The Blue Jays finished 73-89 in 2018, 35 games out of first place in the American League East. Even so, Montoyo looks at a lineup that will eventually house Guerrero and highly touted prospect Bo Bichette, along with Lourdes Gurriel Jr., and sees a team in the same position the Red Sox were a few years ago. That is, a team with young talent ready to make a big impact.

That’s my hope, Boston, the team they have now, that all these kids become players like that,” the manager said. “That’s my hope and I think that’s what’s going to happen.”

If Montoyo and Renteria’s visions for their young players come true, fans in Toronto, Chicago and across the sport will be treated to another spectacular summer watching the first act in baseball’s next generation of superstars.

NOTES

— While he and his team were battling the Red Sox in the American League Championship Series, Astros manager A.J. Hinch got a ringing endorsement about one of this organization’s top prospects.

“I got a text from a scout saying: I have your starter for Sunday if you need one,” Hinch recalled. 

That message came after Whitley’s first AFL outing, when he dazzled evaluators and struck out eight of the first nine hitters he faced. The righthander finished the six-week season 1-2, 2.42, and his 36 strikeouts were the most by any pitcher in the AFL since 2011.

“I got great reviews on Forrest Whitley from the day that he stepped into the AFL. Stuff is elite across the board. He’s got size. He’s got quick-twitch. He’s got arm speed. He’s got some feel for pitching,” Hinch said. “There’s not a compliment that I didn’t get from a scout or an executive or a coach that went and saw him pitch.”

Whitley also made news on Tuesday for a viral video on Twitter that showed him throwing a baseball 110 mph, albeit from a running start. Velocity aside, Hinch wasn’t quite as impressed as he was with Whitley’s regular work.

“We don’t get to throw it from that distance or don’t get a running start,” he joked. “Other than that, it was great.”

— The Athletics shocked the world in 2018 by making the playoffs after watching starting pitcher after starting pitcher succumb to injuries. Many of those pitchers will return in 2019, which will give manager Bob Melvin plenty of options from which to construct his Opening Day rotation.

One young pitcher who might get a chance to push his way into the mix is Jesus Luzardo, who impressed Melvin in spring training and throughout the minor league season with his combination of youth, stuff and poise.

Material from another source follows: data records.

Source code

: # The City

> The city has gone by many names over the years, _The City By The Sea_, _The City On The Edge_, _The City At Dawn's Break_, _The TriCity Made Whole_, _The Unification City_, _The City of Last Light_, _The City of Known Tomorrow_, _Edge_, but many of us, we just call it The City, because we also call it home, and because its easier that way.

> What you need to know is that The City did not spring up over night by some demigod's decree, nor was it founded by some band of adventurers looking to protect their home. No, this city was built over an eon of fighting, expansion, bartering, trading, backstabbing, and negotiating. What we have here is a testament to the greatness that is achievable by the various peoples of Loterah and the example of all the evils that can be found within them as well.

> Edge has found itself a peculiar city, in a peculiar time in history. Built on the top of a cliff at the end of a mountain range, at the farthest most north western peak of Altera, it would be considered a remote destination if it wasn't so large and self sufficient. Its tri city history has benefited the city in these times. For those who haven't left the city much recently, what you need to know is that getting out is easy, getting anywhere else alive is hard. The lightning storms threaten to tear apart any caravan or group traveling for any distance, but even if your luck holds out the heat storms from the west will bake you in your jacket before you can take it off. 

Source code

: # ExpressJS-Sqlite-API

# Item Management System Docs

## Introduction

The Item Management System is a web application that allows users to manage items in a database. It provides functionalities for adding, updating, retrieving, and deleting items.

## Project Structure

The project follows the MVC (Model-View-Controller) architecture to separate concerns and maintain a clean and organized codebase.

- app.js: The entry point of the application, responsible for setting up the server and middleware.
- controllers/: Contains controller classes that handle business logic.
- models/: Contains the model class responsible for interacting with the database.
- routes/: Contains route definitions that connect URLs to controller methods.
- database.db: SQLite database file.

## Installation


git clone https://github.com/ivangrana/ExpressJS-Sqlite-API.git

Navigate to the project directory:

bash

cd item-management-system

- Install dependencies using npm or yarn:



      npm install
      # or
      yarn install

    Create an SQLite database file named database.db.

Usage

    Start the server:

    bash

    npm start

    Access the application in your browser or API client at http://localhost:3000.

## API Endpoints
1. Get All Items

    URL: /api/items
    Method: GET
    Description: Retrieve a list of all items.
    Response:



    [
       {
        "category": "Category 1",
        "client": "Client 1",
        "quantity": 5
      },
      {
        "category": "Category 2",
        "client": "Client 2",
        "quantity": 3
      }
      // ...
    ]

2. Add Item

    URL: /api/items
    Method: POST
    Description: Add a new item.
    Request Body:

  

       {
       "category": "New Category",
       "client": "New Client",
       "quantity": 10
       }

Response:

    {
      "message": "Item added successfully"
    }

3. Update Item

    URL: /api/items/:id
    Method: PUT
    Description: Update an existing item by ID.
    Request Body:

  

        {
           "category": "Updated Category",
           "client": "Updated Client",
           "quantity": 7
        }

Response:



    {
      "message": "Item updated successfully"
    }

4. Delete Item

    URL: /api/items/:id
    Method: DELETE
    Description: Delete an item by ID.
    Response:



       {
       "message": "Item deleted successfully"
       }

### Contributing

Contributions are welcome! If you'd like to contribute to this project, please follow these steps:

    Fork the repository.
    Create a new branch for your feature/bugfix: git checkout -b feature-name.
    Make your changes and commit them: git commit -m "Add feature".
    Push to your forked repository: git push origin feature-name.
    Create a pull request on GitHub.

“I was asked yesterday if there was kind of a comp, and I remember Felix Hernandez when I was with Seattle, we were thinking about early on how quickly was he going to get to the big league level,” Melvin said. “And I think there’s probably some similarities with Luzardo in the fact that he’s awfully talented. Obviously there’s a need for us at this point, and I think the way he went about his season last year would suggest that we’re going to bring him to spring training this year with an opportunity to start with us.”